--- MATERIAL SUPPLIED Enclosed Below ---
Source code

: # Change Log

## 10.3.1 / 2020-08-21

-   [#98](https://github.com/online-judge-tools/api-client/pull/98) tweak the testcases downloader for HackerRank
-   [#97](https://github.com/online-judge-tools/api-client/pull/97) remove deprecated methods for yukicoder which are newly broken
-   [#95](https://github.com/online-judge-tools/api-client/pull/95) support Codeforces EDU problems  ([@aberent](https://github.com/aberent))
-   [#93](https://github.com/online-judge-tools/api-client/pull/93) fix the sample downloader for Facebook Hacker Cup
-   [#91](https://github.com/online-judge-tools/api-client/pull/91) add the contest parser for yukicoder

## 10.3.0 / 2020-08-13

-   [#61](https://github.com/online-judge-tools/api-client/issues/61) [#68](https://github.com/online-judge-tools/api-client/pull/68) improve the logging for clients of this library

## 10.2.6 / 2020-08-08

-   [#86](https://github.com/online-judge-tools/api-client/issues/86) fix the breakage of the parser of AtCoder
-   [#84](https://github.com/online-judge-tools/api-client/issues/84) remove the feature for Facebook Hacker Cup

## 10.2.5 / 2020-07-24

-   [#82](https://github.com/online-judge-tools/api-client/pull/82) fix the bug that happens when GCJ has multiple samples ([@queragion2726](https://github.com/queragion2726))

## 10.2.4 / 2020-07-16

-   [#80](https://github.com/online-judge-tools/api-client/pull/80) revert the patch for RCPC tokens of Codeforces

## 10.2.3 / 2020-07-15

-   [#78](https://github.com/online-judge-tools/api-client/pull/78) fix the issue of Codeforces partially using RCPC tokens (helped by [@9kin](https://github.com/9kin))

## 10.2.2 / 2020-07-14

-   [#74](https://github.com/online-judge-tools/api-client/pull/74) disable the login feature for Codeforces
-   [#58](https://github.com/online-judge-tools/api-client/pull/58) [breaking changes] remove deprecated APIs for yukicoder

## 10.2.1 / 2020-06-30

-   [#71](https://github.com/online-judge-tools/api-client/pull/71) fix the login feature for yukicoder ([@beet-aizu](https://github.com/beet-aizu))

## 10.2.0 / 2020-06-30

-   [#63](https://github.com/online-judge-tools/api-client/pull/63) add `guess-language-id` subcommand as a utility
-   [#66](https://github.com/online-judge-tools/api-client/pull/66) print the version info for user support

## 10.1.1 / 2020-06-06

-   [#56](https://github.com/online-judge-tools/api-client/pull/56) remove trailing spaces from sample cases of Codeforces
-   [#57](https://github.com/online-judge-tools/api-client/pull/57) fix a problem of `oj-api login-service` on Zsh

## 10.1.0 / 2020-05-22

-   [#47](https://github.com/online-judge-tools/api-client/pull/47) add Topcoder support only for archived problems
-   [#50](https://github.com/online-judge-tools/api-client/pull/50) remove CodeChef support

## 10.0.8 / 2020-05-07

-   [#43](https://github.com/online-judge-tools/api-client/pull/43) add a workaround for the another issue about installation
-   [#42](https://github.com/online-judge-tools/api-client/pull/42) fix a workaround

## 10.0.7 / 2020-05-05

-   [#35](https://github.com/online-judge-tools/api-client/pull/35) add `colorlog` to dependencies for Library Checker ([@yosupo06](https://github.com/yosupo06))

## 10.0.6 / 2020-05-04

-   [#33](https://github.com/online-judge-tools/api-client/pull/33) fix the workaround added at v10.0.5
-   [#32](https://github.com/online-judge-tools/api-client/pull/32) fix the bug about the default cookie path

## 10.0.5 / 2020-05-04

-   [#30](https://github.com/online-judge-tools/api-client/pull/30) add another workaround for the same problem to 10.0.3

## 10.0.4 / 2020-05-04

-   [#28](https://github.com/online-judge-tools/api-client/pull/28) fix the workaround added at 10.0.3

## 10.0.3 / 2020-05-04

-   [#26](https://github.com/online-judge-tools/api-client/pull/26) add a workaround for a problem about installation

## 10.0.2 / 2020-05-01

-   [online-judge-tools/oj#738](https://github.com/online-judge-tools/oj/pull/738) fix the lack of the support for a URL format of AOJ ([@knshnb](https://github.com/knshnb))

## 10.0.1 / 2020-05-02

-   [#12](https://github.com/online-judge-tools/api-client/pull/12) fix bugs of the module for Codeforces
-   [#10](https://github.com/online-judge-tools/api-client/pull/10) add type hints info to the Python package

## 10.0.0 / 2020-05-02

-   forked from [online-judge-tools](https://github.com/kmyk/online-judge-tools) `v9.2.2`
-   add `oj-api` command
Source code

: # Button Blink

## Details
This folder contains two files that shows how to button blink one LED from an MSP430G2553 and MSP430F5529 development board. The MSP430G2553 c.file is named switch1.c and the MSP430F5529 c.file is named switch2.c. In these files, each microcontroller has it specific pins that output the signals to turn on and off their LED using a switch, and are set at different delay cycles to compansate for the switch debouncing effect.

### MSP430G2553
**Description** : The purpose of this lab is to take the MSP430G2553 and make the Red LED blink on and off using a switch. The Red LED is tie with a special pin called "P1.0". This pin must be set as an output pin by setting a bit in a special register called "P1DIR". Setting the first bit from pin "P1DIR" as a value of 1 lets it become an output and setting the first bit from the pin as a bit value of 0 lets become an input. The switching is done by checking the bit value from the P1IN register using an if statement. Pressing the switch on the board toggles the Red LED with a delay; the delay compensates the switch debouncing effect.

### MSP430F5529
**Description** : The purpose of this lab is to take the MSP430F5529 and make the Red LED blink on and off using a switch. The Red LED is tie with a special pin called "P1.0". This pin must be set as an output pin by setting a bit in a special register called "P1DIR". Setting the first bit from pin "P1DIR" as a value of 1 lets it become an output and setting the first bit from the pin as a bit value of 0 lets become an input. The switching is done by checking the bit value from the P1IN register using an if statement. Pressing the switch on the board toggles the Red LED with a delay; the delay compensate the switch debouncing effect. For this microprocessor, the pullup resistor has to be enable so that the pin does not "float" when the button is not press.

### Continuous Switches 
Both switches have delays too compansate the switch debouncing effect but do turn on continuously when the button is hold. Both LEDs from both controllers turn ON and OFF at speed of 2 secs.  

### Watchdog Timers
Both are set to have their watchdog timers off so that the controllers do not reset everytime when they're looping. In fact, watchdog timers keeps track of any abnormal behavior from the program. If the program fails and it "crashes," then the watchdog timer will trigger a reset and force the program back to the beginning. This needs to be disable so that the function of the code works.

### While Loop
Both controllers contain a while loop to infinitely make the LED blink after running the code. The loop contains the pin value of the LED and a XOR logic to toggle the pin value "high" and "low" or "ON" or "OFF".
--- End of Enclosed MATERIAL SUPPLIED ---
--- MATERIAL SUPPLIED Enclosed Below ---
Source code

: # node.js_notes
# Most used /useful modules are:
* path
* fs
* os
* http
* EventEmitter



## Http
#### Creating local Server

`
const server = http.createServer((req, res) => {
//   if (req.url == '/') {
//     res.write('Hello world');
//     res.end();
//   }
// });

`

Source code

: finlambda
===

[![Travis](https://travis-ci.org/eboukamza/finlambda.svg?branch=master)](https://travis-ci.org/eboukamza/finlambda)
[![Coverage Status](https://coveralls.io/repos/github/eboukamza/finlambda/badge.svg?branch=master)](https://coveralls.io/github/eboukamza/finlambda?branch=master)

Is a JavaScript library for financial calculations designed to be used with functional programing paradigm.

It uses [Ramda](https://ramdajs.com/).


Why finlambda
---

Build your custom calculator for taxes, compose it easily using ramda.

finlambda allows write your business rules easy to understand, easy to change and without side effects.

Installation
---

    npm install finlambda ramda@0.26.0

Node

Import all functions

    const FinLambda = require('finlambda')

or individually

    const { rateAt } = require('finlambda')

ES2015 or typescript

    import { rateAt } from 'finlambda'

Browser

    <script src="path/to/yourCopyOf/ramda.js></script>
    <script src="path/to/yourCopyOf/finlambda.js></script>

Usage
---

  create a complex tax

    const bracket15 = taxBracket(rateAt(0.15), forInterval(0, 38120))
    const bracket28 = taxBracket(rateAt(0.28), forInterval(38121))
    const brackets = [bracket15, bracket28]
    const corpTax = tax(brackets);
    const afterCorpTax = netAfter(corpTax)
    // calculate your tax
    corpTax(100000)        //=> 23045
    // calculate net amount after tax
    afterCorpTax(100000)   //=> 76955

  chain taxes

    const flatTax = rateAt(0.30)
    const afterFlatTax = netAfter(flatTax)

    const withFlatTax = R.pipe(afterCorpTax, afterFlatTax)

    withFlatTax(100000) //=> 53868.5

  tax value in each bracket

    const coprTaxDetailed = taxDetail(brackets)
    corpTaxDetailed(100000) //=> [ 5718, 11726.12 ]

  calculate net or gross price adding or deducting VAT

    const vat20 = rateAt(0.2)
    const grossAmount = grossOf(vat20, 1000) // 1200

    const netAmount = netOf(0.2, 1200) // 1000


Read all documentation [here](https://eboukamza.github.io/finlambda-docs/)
--- End of Enclosed MATERIAL SUPPLIED ---
--- MATERIAL SUPPLIED Enclosed Below ---
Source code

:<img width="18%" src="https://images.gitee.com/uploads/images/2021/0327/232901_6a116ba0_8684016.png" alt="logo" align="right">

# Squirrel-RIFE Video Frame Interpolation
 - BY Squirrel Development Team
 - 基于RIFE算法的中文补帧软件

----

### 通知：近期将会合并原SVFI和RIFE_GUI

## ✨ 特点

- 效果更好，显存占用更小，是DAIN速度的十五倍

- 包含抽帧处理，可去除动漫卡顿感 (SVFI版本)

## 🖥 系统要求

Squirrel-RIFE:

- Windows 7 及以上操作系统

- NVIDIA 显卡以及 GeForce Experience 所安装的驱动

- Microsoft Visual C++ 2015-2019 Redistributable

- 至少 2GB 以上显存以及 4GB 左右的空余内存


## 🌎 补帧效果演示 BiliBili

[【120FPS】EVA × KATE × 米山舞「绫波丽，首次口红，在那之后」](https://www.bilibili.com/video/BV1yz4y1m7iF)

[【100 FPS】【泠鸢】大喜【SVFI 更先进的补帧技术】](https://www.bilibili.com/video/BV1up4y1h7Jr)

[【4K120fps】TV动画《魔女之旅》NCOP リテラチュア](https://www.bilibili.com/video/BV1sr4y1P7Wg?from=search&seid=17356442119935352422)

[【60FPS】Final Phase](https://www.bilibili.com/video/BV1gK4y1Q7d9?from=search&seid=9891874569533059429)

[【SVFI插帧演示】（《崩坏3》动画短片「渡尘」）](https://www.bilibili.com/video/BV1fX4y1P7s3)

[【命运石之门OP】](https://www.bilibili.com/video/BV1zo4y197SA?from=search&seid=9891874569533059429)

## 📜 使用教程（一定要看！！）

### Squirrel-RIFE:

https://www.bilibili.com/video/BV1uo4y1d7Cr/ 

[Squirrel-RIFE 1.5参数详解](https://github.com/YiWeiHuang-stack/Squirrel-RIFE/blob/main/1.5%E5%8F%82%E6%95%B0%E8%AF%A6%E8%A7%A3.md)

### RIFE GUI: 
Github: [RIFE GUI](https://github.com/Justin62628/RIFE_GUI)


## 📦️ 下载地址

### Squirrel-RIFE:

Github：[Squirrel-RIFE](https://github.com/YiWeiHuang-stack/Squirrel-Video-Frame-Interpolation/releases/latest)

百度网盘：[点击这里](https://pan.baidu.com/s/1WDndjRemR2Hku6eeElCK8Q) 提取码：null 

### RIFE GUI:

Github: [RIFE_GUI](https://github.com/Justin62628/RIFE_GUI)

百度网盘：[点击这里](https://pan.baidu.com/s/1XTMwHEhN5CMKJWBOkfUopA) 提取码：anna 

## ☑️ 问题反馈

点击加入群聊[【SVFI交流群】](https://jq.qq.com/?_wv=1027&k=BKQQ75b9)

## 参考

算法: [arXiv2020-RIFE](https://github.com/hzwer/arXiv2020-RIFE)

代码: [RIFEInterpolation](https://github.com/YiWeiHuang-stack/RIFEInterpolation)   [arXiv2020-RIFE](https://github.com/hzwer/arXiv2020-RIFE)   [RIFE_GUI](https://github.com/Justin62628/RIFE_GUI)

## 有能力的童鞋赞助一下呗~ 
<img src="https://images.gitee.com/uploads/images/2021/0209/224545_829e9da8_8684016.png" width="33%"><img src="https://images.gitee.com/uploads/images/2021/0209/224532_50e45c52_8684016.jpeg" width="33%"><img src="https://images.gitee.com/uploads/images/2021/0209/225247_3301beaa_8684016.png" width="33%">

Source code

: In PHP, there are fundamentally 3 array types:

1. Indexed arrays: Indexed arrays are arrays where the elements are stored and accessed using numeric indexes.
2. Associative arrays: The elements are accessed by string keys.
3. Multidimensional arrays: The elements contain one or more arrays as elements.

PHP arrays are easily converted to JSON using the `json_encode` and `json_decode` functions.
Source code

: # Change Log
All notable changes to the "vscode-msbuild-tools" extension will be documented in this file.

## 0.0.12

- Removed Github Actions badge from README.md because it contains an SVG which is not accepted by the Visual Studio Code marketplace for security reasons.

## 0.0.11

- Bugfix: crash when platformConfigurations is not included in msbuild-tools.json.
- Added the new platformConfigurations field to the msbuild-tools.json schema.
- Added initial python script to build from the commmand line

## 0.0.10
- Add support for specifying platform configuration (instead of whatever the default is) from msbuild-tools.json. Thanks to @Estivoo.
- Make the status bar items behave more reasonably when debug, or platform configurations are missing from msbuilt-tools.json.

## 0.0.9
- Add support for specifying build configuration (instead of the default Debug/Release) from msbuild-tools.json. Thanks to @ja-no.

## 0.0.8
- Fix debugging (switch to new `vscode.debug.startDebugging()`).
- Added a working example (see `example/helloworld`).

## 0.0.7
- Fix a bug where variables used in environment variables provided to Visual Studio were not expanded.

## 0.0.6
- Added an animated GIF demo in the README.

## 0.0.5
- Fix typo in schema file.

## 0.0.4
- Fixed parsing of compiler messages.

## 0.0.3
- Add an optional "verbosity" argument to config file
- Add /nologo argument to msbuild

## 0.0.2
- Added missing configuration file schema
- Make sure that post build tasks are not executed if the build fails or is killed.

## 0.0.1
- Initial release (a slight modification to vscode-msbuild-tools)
--- End of Enclosed MATERIAL SUPPLIED ---
TASK:
Give back exactly the lines above, from the line containing "### Watchdog Timers" through the line containing "Both controllers contain", with both end lines and nothing more.

OUTPUT OF THE EXERCISE:
### Watchdog Timers
Both are set to have their watchdog timers off so that the controllers do not reset everytime when they're looping. In fact, watchdog timers keeps track of any abnormal behavior from the program. If the program fails and it "crashes," then the watchdog timer will trigger a reset and force the program back to the beginning. This needs to be disable so that the function of the code works.

### While Loop
Both controllers contain a while loop to infinitely make the LED blink after running the code. The loop contains the pin value of the LED and a XOR logic to toggle the pin value "high" and "low" or "ON" or "OFF".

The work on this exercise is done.